Hubble and New Horizons offer dual perspectives on Uranus to inform exoplanet research

NASA’s Hubble Space Telescope and the New Horizons spacecraft recently set their sights on Uranus, allowing scientists to make a direct comparison of the planet from two very different perspectives. The results inform future projects to study similar types of planets around other stars.

Astronomers have used Uranus as a proxy for similar planets beyond our solar system, called exoplanets, comparing the high-resolution images from Hubble to the more distant view from New Horizons. This combined perspective will help scientists learn more about what to expect when imaging planets around other stars with future telescopes.

“While we expected Uranus to appear differently in each filter of the observations, we found that Uranus was actually darker than expected in the New Horizons data taken from a different perspective,” said l Lead author Samantha Hasler of the Massachusetts Institute of Technology in Cambridge and a collaborator on the New Horizons science team.

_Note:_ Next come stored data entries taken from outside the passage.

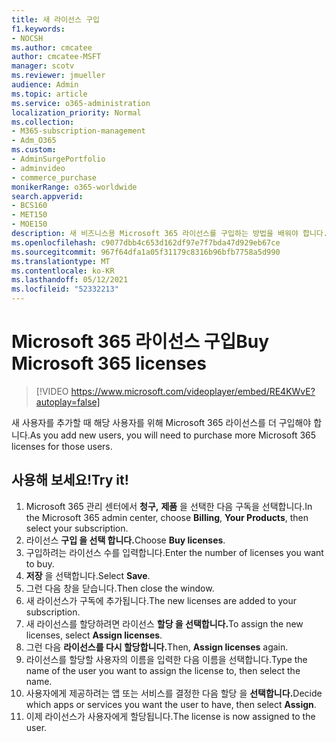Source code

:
 ```yaml
---
title: 새 라이선스 구입
f1.keywords:
- NOCSH
ms.author: cmcatee
author: cmcatee-MSFT
manager: scotv
ms.reviewer: jmueller
audience: Admin
ms.topic: article
ms.service: o365-administration
localization_priority: Normal
ms.collection:
- M365-subscription-management
- Adm_O365
ms.custom:
- AdminSurgePortfolio
- adminvideo
- commerce_purchase
monikerRange: o365-worldwide
search.appverid:
- BCS160
- MET150
- MOE150
description: 새 비즈니스용 Microsoft 365 라이선스를 구입하는 방법을 배워야 합니다.
ms.openlocfilehash: c9077dbb4c653d162df97e7f7bda47d929eb67ce
ms.sourcegitcommit: 967f64dfa1a05f31179c8316b96bfb7758a5d990
ms.translationtype: MT
ms.contentlocale: ko-KR
ms.lasthandoff: 05/12/2021
ms.locfileid: "52332213"
---
```

# <a name="buy-microsoft-365-licenses"></a><span data-ttu-id="49bd8-103">Microsoft 365 라이선스 구입</span><span class="sxs-lookup"><span data-stu-id="49bd8-103">Buy Microsoft 365 licenses</span></span>

> [!VIDEO https://www.microsoft.com/videoplayer/embed/RE4KWvE?autoplay=false]

<span data-ttu-id="49bd8-104">새 사용자를 추가할 때 해당 사용자를 위해 Microsoft 365 라이선스를 더 구입해야 합니다.</span><span class="sxs-lookup"><span data-stu-id="49bd8-104">As you add new users, you will need to purchase more Microsoft 365 licenses for those users.</span></span>

## <a name="try-it"></a><span data-ttu-id="49bd8-105">사용해 보세요!</span><span class="sxs-lookup"><span data-stu-id="49bd8-105">Try it!</span></span>

1. <span data-ttu-id="49bd8-106">Microsoft 365 관리 센터에서 **청구,** **제품** 을 선택한 다음 구독을 선택합니다.</span><span class="sxs-lookup"><span data-stu-id="49bd8-106">In the Microsoft 365 admin center, choose **Billing**, **Your Products**, then select your subscription.</span></span>
1. <span data-ttu-id="49bd8-107">라이선스 **구입 을 선택 합니다.**</span><span class="sxs-lookup"><span data-stu-id="49bd8-107">Choose **Buy licenses**.</span></span>
1. <span data-ttu-id="49bd8-108">구입하려는 라이선스 수를 입력합니다.</span><span class="sxs-lookup"><span data-stu-id="49bd8-108">Enter the number of licenses you want to buy.</span></span>
1. <span data-ttu-id="49bd8-109">**저장** 을 선택합니다.</span><span class="sxs-lookup"><span data-stu-id="49bd8-109">Select **Save**.</span></span>
1. <span data-ttu-id="49bd8-110">그런 다음 창을 닫습니다.</span><span class="sxs-lookup"><span data-stu-id="49bd8-110">Then close the window.</span></span>
1. <span data-ttu-id="49bd8-111">새 라이선스가 구독에 추가됩니다.</span><span class="sxs-lookup"><span data-stu-id="49bd8-111">The new licenses are added to your subscription.</span></span>
1. <span data-ttu-id="49bd8-112">새 라이선스를 할당하려면 라이선스 **할당 을 선택합니다.**</span><span class="sxs-lookup"><span data-stu-id="49bd8-112">To assign the new licenses, select **Assign licenses**.</span></span>
1. <span data-ttu-id="49bd8-113">그런 다음 **라이선스를 다시 할당합니다.**</span><span class="sxs-lookup"><span data-stu-id="49bd8-113">Then, **Assign licenses** again.</span></span>
1. <span data-ttu-id="49bd8-114">라이선스를 할당할 사용자의 이름을 입력한 다음 이름을 선택합니다.</span><span class="sxs-lookup"><span data-stu-id="49bd8-114">Type the name of the user you want to assign the license to, then select the name.</span></span>
1. <span data-ttu-id="49bd8-115">사용자에게 제공하려는 앱 또는 서비스를 결정한 다음 할당 을 **선택합니다.**</span><span class="sxs-lookup"><span data-stu-id="49bd8-115">Decide which apps or services you want the user to have, then select **Assign**.</span></span>
1. <span data-ttu-id="49bd8-116">이제 라이선스가 사용자에게 할당됩니다.</span><span class="sxs-lookup"><span data-stu-id="49bd8-116">The license is now assigned to the user.</span></span>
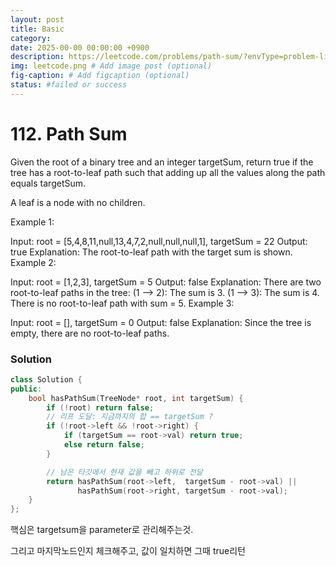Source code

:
 ```yaml
---
layout: post
title: Basic
category: 
date: 2025-00-00 00:00:00 +0900
description: https://leetcode.com/problems/path-sum/?envType=problem-list-v2&envId=nbrzrs93
img: leetcode.png # Add image post (optional)
fig-caption: # Add figcaption (optional)
status: #failed or success
---
```


# 112. Path Sum

Given the root of a binary tree and an integer targetSum, return true if the tree has a root-to-leaf path such that adding up all the values along the path equals targetSum.

A leaf is a node with no children.

Example 1:


Input: root = [5,4,8,11,null,13,4,7,2,null,null,null,1], targetSum = 22
Output: true
Explanation: The root-to-leaf path with the target sum is shown.
Example 2:


Input: root = [1,2,3], targetSum = 5
Output: false
Explanation: There are two root-to-leaf paths in the tree:
(1 --> 2): The sum is 3.
(1 --> 3): The sum is 4.
There is no root-to-leaf path with sum = 5.
Example 3:

Input: root = [], targetSum = 0
Output: false
Explanation: Since the tree is empty, there are no root-to-leaf paths.



### Solution

```cpp
class Solution {
public:
    bool hasPathSum(TreeNode* root, int targetSum) {
        if (!root) return false;
        // 리프 도달: 지금까지의 합 == targetSum ?
        if (!root->left && !root->right) {
            if (targetSum == root->val) return true;
            else return false;
        }

        // 남은 타깃에서 현재 값을 빼고 하위로 전달
        return hasPathSum(root->left,  targetSum - root->val) ||
               hasPathSum(root->right, targetSum - root->val);
    }
};

```

핵심은 targetsum을 parameter로 관리해주는것. 

그리고 마지막노드인지 체크해주고, 값이 일치하면 그때 true리턴 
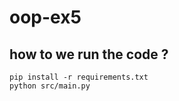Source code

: # oop-ex5

## how to we run the code ?


```shell
pip install -r requirements.txt
python src/main.py
```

Direct imaging of exoplanets is a key technique for learning about their potential habitability and offers new clues about the origin and formation of our own solar system. Astronomers use both direct imaging and spectroscopy to collect light from the observed planet and compare its brightness at different wavelengths.

However, imaging exoplanets is a notoriously difficult process because they are so far away. Their images are only pinpoints and therefore are not as detailed as the close-up views we have of the worlds orbiting our sun. Researchers can also only directly image exoplanets at “partial phases,” when only part of the planet is illuminated by their star as seen from Earth.

Uranus was an ideal target as a test to understand future distant observations of exoplanets by other telescopes for several reasons. First, many known exoplanets are also gas giants of a similar nature. In addition, at the time of the observations, New Horizons was on the other side of Uranus, 6.5 billion kilometers away, which made it possible to study its twilight crescent, which cannot be done from Earth. At that distance, New Horizons’ view of the planet was just a few pixels in its color camera, called the Multispectral Visible Imaging Camera.

On the other hand, Hubble, thanks to its high resolution and low Earth orbit 1.7 billion kilometers from Uranus, was able to see atmospheric features such as clouds and storms on the day side of the world gaseous.

“Uranus appears as a small dot on New Horizons observations, similar to dots seen on exoplanets directly imaged by observatories like Webb or ground-based observatories,” Hasler added. “Hubble provides context for what the atmosphere is doing when observed with New Horizons.”

The gas giant planets in our solar system have dynamic and variable atmospheres with changing cloud cover. How common is this among exoplanets? By knowing the details of how clouds appear on Uranus from Hubble, researchers are able to verify what is being interpreted from the New Horizons data. In the case of Uranus, Hubble and New Horizons found that the brightness did not change as the planet rotated, indicating that the characteristics of the clouds did not change as the planet rotated.

However, the importance of New Horizons’ detection relates to how the planet reflects light at a different phase than Hubble, or other observatories on or near Earth, can see. New Horizons showed that exoplanets can be darker than expected at partial and high phase angles, and that the atmosphere reflects light differently at partial phase.

NASA has two major observatories in the works to advance studies of exoplanet atmospheres and their potential habitability.

“These historic New Horizons studies of Uranus from a vantage point unobservable by any other means add to the mission’s trove of new scientific knowledge and have, like many other datasets obtained during the mission, provided surprising new information about the worlds of our solar planet system,” added New Horizons principal investigator Alan Stern of the Southwest Research Institute.

NASA’s upcoming Nancy Grace Roman Space Telescope, scheduled to launch by 2027, will use a coronagraph to block the light of a star to directly view gas giant exoplanets. NASA’s Habitable Worlds Observatory, in its first planning phase, will be the first telescope designed specifically to search for atmospheric biosignatures on rocky, Earth-sized planets orbiting other stars.

“Studying how known references like Uranus appear in distant imagery can help us have more robust expectations when preparing for these future missions,” Hasler concluded. “And that will be critical to our success.”

Launched in January 2006, New Horizons made the historic flyby of Pluto and its moons in July 2015, before giving humanity its first close-up look at one of these planetary building blocks and Kuiper Belt object, Arrokoth, in January 2019. New Horizons is now on its second extended mission, studying distant Kuiper Belt objects, characterizing the sun’s outer heliosphere, and making important astrophysical observations from its unparalleled vantage point in remote regions of the solar system.

The Uranus results are being presented this week at the 56th annual meeting of the Division of Planetary Sciences of the American Astronomical Society, in Boise, Idaho.